> [Provided data]:
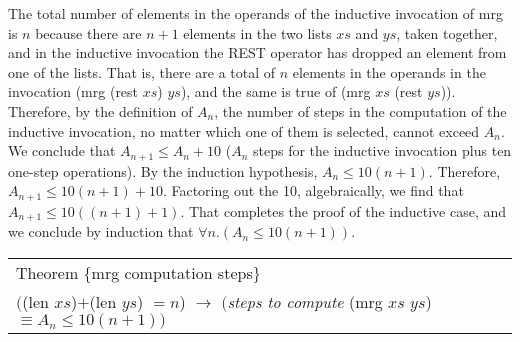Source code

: The total number of elements in the operands of the inductive invocation of mrg
is $n$ because there are $n+1$ elements in the two lists $xs$ and $ys$,
taken together, and in the inductive invocation the REST operator has
dropped an element from one of the lists.
That is, there are a total of $n$ elements in the operands
in the invocation (mrg (rest $xs$) $ys$),
and the same is true of (mrg $xs$ (rest $ys$)).
Therefore, by the definition of $A_n$,
the number of steps in the computation of the inductive invocation,
no matter which one of them is selected, cannot exceed $A_n$.
We conclude that $A_{n+1} \leq A_n + 10$
($A_n$ steps for the inductive invocation
plus ten one-step operations).
By the induction hypothesis, $A_n \leq 10(n+1)$.
Therefore, $A_{n+1} \leq 10(n+1) + 10$.
Factoring out the 10, algebraically,
we find that $A_{n+1} \leq 10((n+1) + 1)$.
That completes the proof of the inductive case,
and we conclude by induction that $\forall n.(A_n \leq 10(n+1))$.
\label{thm:mrg-computation-time}\label{thm:mrg-steps}
\begin{center}
\begin{tabular}{l}
Theorem \{mrg computation steps\}\\
$($(len $xs$)$+$(len $ys$) $= n$) $\rightarrow$ $($\emph{steps to compute} (mrg $xs$ $ys$) $\equiv A_n \leq 10(n+1))$\\
\end{tabular}
\end{center}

> [Your objective]: Print out the entries above word for word from the first line to the line containing "we find that", both included, omitting the pictures.

> [Result]:
Source code

: The total number of elements in the operands of the inductive invocation of mrg
is $n$ because there are $n+1$ elements in the two lists $xs$ and $ys$,
taken together, and in the inductive invocation the REST operator has
dropped an element from one of the lists.
That is, there are a total of $n$ elements in the operands
in the invocation (mrg (rest $xs$) $ys$),
and the same is true of (mrg $xs$ (rest $ys$)).
Therefore, by the definition of $A_n$,
the number of steps in the computation of the inductive invocation,
no matter which one of them is selected, cannot exceed $A_n$.
We conclude that $A_{n+1} \leq A_n + 10$
($A_n$ steps for the inductive invocation
plus ten one-step operations).
By the induction hypothesis, $A_n \leq 10(n+1)$.
Therefore, $A_{n+1} \leq 10(n+1) + 10$.
Factoring out the 10, algebraically,
we find that $A_{n+1} \leq 10((n+1) + 1)$.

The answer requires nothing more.